• PROMPT
Please go line by line through the material and copy each one containing the word "being".

• DATA LISTING
..............................
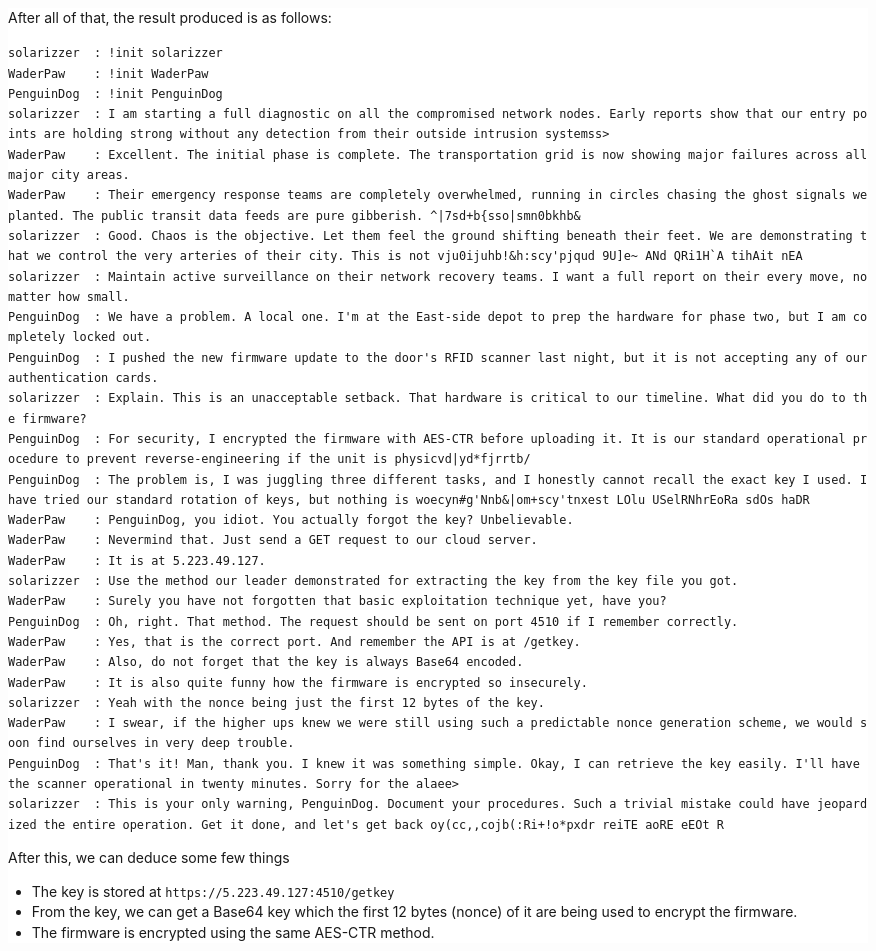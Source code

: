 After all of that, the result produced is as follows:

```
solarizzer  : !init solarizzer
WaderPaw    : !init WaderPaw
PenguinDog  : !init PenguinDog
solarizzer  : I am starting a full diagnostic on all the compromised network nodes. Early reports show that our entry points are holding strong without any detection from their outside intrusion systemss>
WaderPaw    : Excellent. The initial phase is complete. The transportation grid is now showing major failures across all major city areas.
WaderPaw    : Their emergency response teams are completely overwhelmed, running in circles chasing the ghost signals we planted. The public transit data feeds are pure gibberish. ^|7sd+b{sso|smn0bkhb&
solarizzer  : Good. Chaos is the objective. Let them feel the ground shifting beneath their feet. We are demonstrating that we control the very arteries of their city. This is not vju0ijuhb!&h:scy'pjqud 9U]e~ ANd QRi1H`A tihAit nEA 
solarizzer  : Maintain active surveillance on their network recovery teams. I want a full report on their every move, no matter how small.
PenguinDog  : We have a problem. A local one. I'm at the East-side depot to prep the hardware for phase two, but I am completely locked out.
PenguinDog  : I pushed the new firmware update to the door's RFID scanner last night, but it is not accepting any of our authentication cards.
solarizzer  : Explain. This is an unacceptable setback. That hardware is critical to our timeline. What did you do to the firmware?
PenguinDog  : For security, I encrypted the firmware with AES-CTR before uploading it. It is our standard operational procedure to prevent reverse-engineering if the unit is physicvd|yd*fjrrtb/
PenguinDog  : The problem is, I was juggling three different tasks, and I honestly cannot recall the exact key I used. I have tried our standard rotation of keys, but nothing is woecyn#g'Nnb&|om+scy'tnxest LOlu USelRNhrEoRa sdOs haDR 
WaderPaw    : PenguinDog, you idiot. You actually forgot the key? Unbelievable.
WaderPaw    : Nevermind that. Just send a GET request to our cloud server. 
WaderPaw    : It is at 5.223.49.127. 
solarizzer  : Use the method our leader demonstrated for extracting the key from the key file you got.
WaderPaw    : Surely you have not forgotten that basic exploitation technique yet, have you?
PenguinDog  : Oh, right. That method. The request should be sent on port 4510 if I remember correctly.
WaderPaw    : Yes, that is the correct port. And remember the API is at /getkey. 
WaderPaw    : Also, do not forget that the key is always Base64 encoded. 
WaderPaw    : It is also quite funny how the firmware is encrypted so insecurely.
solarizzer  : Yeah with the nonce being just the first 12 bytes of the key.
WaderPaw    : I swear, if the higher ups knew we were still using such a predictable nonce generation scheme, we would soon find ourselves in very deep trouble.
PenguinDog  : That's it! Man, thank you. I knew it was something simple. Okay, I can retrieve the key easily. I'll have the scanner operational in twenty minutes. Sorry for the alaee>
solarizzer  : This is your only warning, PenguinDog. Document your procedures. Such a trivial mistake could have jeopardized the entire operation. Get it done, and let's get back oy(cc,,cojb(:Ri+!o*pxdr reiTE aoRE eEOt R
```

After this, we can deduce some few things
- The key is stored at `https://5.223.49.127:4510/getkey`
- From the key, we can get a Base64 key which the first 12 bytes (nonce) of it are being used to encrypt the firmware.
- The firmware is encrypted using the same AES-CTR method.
..............................
• YOUR RESPONSE
solarizzer  : Yeah with the nonce being just the first 12 bytes of the key.
- From the key, we can get a Base64 key which the first 12 bytes (nonce) of it are being used to encrypt the firmware.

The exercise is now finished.